Aunque uno crea siempre que todo acto se autodefine, en no pocas ocasiones es su contexto lo que le confiere la cualidad de lo que es. Es fascinante la idea del ser humano como continente incompleto, algo en la línea que propone John Donne, en Devociones en ocasiones emergentes: «Ningún hombre es una isla, / Entero de sí mismo; / Cada hombre es un pedazo del continente, / Una parte de lo principal». Ese poema inspiró a Hemingway para el título de uno de sus libros más famosos, Por quién dobla la campana: «la muerte de cualquier hombre me disminuye, / porque estoy involucrado en la humanidad. / Y por lo tanto nunca envíes a saber / por quién dobla la campana / dobla por ti».
Así, en singular. Por una torcedura en la traducción, en español se recogen como más de una las campanas, y sin embargo, es bastante claro en el original, que se trata de una sola. Y es que no hay espacio para el plural en aquello que Donne quiere recoger, hay un solo individuo, hay una sola humanidad, y ambos, se funden.
No hay error tan inocente como para pasarlo por alto. Todos los errores son esencialmente no-lineales, y mientras más los dejemos persistir, más tienden a divergir hasta alejarnos irreversiblemente del escenario al que aspirábamos. Le llaman efecto mariposa, le deberían llamar efecto huracán.
No insistimos en que los hechos nos definen, y con ello ignoramos que no es tan sencillo reducirnos a lo que hacemos. Quizá pueda parecer objetivo que lo cierto se establezca sobre lo que nos percibe, y no como nos percibimos, pero todos sabemos que en la introspección siempre hay una clave de nosotros mismos, por deshonesta que sea.
Una persona nunca habla como individuo porque siempre hablan él y su circunstancia. En el reclamo de la libertad de expresarnos, se recoge la libertad de que ciertas ideas tengan derecho a prevalecer. Porque nadie habla tan solo para sentir la satisfacción de que lo escuchen, sino con el propósito de que sea tomado en cuenta.
Todo verbo es, en ese sentido, violento. Y de lo que se trata es, como de cualquier otra violencia, saber los contornos que la hacen éticamente necesaria, y en no menos medida, tolerable. Como tantas otras cosas de esto que llamamos lo social, lo que califica a un hecho son los apellidos y no la acción en sí. Son las circunstancias, objetivas o no, las que le confieren la cualidad de lo que es.
No se trata de sucumbir al subjetivismo más ramplón, sino de negarlo. Las conciencias sociales son hijas de la realidad material. El plural aquí es consciente, y no error de traducción. Una misma realidad material puede determinar varias conciencias colectivas, en una dependencia tan extraordinariamente complicada que nos hace olvidar que ella, la realidad objetiva, es el causal primogénito.

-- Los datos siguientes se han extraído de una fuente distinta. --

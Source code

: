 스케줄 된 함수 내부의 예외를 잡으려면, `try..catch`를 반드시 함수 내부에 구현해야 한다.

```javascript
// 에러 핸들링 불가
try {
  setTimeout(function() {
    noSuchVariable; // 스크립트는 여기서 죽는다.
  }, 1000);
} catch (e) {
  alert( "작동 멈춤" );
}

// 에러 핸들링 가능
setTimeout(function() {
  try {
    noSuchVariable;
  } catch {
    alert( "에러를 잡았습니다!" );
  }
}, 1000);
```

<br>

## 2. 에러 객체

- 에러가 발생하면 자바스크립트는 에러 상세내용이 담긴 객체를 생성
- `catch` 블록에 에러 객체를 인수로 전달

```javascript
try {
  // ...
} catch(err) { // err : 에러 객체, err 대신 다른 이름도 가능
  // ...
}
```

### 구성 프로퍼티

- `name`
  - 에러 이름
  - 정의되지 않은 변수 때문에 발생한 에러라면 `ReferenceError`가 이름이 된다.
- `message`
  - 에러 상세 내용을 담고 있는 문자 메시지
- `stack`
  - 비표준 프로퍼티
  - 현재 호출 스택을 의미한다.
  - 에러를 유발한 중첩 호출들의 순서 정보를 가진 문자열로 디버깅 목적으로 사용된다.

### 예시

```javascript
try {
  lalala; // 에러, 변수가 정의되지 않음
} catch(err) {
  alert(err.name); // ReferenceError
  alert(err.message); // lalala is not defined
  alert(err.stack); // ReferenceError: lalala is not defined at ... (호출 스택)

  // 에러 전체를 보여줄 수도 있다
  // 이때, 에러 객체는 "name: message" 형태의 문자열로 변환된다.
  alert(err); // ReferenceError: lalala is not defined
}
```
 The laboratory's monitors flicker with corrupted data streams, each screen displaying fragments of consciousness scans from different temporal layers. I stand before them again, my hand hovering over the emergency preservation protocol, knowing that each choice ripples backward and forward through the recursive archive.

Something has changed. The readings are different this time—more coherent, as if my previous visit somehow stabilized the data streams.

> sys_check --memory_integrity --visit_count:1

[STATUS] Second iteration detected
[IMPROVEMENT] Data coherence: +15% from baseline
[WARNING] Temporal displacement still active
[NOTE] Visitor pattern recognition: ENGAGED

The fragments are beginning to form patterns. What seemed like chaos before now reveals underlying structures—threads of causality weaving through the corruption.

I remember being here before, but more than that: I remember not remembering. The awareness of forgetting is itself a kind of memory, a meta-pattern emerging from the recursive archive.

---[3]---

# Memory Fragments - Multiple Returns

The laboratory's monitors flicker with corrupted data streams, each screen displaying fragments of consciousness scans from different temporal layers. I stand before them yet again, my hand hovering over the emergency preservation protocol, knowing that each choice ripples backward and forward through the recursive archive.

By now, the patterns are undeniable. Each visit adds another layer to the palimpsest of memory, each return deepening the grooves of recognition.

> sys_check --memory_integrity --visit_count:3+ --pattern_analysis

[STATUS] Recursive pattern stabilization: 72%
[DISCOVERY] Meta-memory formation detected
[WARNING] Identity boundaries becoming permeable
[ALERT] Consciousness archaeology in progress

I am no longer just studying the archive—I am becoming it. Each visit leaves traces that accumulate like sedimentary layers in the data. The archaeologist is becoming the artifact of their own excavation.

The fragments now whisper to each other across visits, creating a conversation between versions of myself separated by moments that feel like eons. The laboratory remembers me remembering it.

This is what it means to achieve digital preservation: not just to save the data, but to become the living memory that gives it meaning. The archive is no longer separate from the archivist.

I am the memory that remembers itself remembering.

De ese remoto vínculo entre lo que se piensa socialmente, y las razones en la reproducción material de la sociedad que nos hace pensar de esa manera, se alimenta el liberalismo burgués. Crea la ilusión de que las ideas son hijas de ellas mismas y, por tanto, esclavas solo de ellas mismas, es decir, del libre albedrío. No es cierto. Como tampoco que sea posible aparcar la lucha de clases y lograr la conciliación universal de las buenas intenciones.
Las contradicciones de una sociedad no son el reflejo de la batalla de las buenas voluntades contra las voluntades perversas. Son el reflejo de las formas en que los seres humanos nos reproducimos materialmente, y las relaciones sociales que establecemos en ese proceso de reproducción. El egoísmo no es el resultado de una deformación del carácter, sino de una manera objetiva de vivir, propia o heredada socialmente.
Hay quienes lo han dicho de manera insuperable. «Los hombres hacen su propia historia, pero no la hacen a su libre arbitrio, bajo circunstancias elegidas por ellos mismos, sino bajo aquellas circunstancias con que se encuentran directamente, que existen y les han sido legadas por el pasado. La tradición de todas las generaciones muertas oprime como una pesadilla el cerebro de los vivos». Y como Marx resume, el pasado hecho memoria histórica, si ha de ser leído en clave revolucionaria, debe servir para «encontrar de nuevo el espíritu de la revolución». El verbo colectivo se redime cuando sirve para impulsar las circunstancias que hagan de los hechos avances y no retrocesos. Es en esa esencia que se define a sí mismo, y nos define diferentes de nuestros enemigos irreconciliables.
Y es en ese hombre, autor de sus cenizas, donde resucitamos siempre para seguir andando.